I’ve been mentally composing a post with this title for more than a year now. Pret a Manger helped me through some desperately poor months in London, when I’d get a £1.50 egg-salad sandwich and go sit in the Tube station to eat it during my lunch break from The Economist (uh, The Economist bookshop, that is). So I was excited when Pret came to the States a couple of years ago, as I was still quite poor then too. But the U.S. managers managed to jack everything up.

First, it was the switch to inferior chutney in the “Coronation Chicken” sandwich. Then they stopped making that really good raspberry bar (they have one again now, but it sucks). Then it was their scaling back even farther on the mayo, even on sandwiches that needed it, like egg salad. Then it was the realization that all their slicey sandwich bread is really just hideous and gummy. Uck–then it was those weird images they started putting on the sandwich boxes–like those little baguettes with shoelaces drawn on them? What’s the point of that pointlessly whimsical exercise? There’s some weird text with it, but it makes no sense, so of course I forgot it. Especially lame, considering how bad the bread is.

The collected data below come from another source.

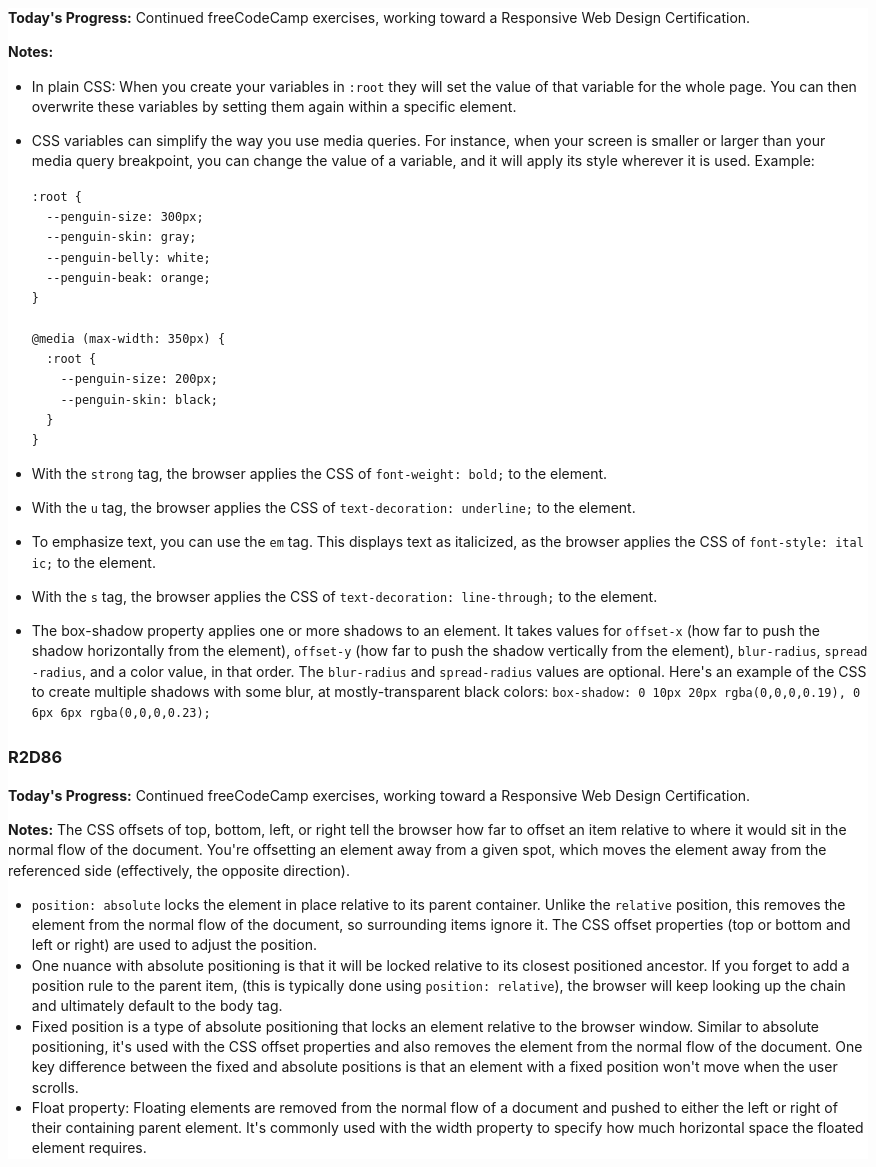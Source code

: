 **Today's Progress:** Continued freeCodeCamp exercises, working toward a Responsive Web Design Certification.

**Notes:**
* In plain CSS: When you create your variables in `:root` they will set the value of that variable for the whole page. You can then overwrite these variables by setting them again within a specific element.
* CSS variables can simplify the way you use media queries. For instance, when your screen is smaller or larger than your media query breakpoint, you can change the value of a variable, and it will apply its style wherever it is used. Example:

  ```
  :root {
    --penguin-size: 300px;
    --penguin-skin: gray;
    --penguin-belly: white;
    --penguin-beak: orange;
  }

  @media (max-width: 350px) {
    :root {
      --penguin-size: 200px;
      --penguin-skin: black;
    }
  }
  ```

* With the `strong` tag, the browser applies the CSS of `font-weight: bold;` to the element.
* With the `u` tag, the browser applies the CSS of `text-decoration: underline;` to the element.
* To emphasize text, you can use the `em` tag. This displays text as italicized, as the browser applies the CSS of `font-style: italic;` to the element.
* With the `s` tag, the browser applies the CSS of `text-decoration: line-through;` to the element.
* The box-shadow property applies one or more shadows to an element. It takes values for `offset-x` (how far to push the shadow horizontally from the element), `offset-y` (how far to push the shadow vertically from the element), `blur-radius`, `spread-radius`, and a color value, in that order. The `blur-radius` and `spread-radius` values are optional. Here's an example of the CSS to create multiple shadows with some blur, at mostly-transparent black colors:
`box-shadow: 0 10px 20px rgba(0,0,0,0.19), 0 6px 6px rgba(0,0,0,0.23);`

### R2D86

**Today's Progress:** Continued freeCodeCamp exercises, working toward a Responsive Web Design Certification.

**Notes:**
The CSS offsets of top, bottom, left, or right tell the browser how far to offset an item relative to where it would sit in the normal flow of the document. You're offsetting an element away from a given spot, which moves the element away from the referenced side (effectively, the opposite direction).
* `position: absolute` locks the element in place relative to its parent container. Unlike the `relative` position, this removes the element from the normal flow of the document, so surrounding items ignore it. The CSS offset properties (top or bottom and left or right) are used to adjust the position.
* One nuance with absolute positioning is that it will be locked relative to its closest positioned ancestor. If you forget to add a position rule to the parent item, (this is typically done using `position: relative`), the browser will keep looking up the chain and ultimately default to the body tag.
* Fixed position is a type of absolute positioning that locks an element relative to the browser window. Similar to absolute positioning, it's used with the CSS offset properties and also removes the element from the normal flow of the document. One key difference between the fixed and absolute positions is that an element with a fixed position won't move when the user scrolls.
* Float property: Floating elements are removed from the normal flow of a document and pushed to either the left or right of their containing parent element. It's commonly used with the width property to specify how much horizontal space the floated element requires.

But, but, but… Every time I was about to chuck out little PaM just like a lover who crossed the pond and then turned out to be not so great on my home turf, something reeled me back in. First, of course, is location–one above-ground just outside the Time-Life building, and another down in the bowels of Rock Center…and that one gives you a discount if you have a Rock Center tenant ID.

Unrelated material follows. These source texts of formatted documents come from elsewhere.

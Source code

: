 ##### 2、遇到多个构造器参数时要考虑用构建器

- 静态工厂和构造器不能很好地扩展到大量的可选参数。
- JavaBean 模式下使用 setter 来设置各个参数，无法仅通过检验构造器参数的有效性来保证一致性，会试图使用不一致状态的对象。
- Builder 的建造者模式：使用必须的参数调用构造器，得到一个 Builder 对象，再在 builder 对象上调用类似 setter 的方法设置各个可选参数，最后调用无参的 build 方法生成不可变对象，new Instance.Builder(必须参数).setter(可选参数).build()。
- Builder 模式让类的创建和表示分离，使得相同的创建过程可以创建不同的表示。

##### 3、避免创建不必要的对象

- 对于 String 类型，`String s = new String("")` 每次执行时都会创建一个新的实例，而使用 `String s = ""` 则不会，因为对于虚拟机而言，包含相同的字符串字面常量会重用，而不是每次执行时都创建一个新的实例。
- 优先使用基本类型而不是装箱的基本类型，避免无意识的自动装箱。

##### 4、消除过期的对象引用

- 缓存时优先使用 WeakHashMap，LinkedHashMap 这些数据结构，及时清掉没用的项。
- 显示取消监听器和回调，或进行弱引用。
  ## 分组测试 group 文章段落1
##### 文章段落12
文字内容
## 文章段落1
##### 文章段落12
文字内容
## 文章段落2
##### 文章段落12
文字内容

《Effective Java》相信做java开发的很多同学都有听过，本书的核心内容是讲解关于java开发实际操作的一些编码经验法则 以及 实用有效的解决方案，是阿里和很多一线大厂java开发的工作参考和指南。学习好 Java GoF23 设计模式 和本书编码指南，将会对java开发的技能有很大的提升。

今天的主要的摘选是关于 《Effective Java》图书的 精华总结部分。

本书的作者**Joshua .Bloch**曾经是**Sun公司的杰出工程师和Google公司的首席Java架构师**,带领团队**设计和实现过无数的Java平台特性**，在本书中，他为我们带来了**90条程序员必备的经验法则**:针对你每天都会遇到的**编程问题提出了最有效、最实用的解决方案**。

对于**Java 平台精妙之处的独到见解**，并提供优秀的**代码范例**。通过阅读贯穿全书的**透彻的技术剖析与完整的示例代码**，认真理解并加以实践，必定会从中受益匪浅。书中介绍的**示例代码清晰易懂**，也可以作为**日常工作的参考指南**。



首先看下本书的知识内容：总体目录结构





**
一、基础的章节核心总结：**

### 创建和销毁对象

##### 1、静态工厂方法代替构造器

Then they redid the place with that groovy wallpaper. And I discovered their breakfast pastries–well, really only the pain au chocolat–were pretty good. And their baguette sandwiches are a big improvement on the sliced-bread sammies, as long as you can block out the image that you might actually be eating shoes.

When I was just in Heathrow, I went to the Pret a Manger there and surveyed the offerings. Many of the sandwiches were marked “low mayo.” So I guess it’s a global problem, this mayo-loathing. I couldn’t hold it against them. And they had bags of parsnip chips. They were fantastically sweet and delicious. But of course they’ll never sell them here in the States, because people get turnips and parsnips mixed up, and parsnips smell like pee when you boil them anyway.

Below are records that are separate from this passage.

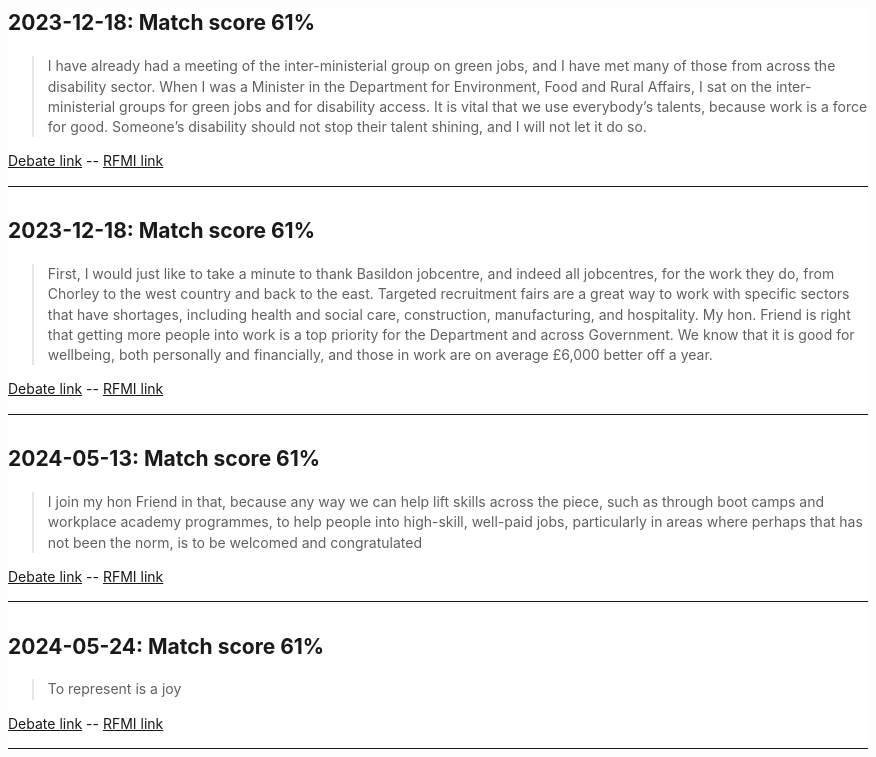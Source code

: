 

## 2023-12-18: Match score 61%

>I have already had a meeting of the inter-ministerial group on green jobs, and I have met many of those from across the disability sector. When I was a Minister in the Department for Environment, Food and Rural Affairs, I sat on the inter-ministerial groups for green jobs and for disability access. It is vital that we use everybody’s talents, because work is a force for good. Someone’s disability should not stop their talent shining, and I will not let it do so.

[Debate link](https://www.theyworkforyou.com/debates/?id=2023-12-18d.1108.4)  --  [RFMI link](https://www.theyworkforyou.com/mp/25408/register)


---



## 2023-12-18: Match score 61%

>First, I would just like to take a minute to thank Basildon jobcentre, and indeed all jobcentres, for the work they do, from Chorley to the west country and back to the east. Targeted recruitment fairs are a great way to work with specific sectors that have shortages, including health and social care, construction, manufacturing, and hospitality. My hon. Friend is right that getting more people into work is a top priority for the Department and across Government. We know that it is good for wellbeing, both personally and financially, and those in work are on average £6,000 better off a year.

[Debate link](https://www.theyworkforyou.com/debates/?id=2023-12-18d.1115.7)  --  [RFMI link](https://www.theyworkforyou.com/mp/25408/register)


---



## 2024-05-13: Match score 61%

>I join my hon Friend in that, because any way we can help lift skills across the piece, such as through boot camps and workplace academy programmes, to help people into high-skill, well-paid jobs, particularly in areas where perhaps that has not been the norm, is to be welcomed and congratulated

[Debate link](https://www.theyworkforyou.com/debates/?id=2024-05-13c.10.5)  --  [RFMI link](https://www.theyworkforyou.com/mp/25408/register)


---



## 2024-05-24: Match score 61%

>To represent is a joy

[Debate link](https://www.theyworkforyou.com/debates/?id=2024-05-24c.1201.3)  --  [RFMI link](https://www.theyworkforyou.com/mp/25408/register)


---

Then, the clincher: I stopped in the other morning for a pain au chocolat (at the aboveground store, on 50th St.), and the new manager personally welcomed me. I’d normally think that was lame and smarmy, but the new manager was hot, all with a Latino accent, a silky ponytail, Euro-look square glasses, and very, very intense eye contact. He had on a groovy shirt too, which kind of went with the wallpaper. He looked as though he’d been beamed from some lefty-bohemian coffee shop in Mexico City or Buenos Aires–a lefty-bohemian coffee shop that Believed in The Revolution, but didn’t take itself too seriously, really–straight to Pret a Manger. And he looked happy about it.

If this is PaM’s latest attempt to pander to the American consumer, I’m buying. But if he gets fired, then, really, that’s it, for the last time: dead to me.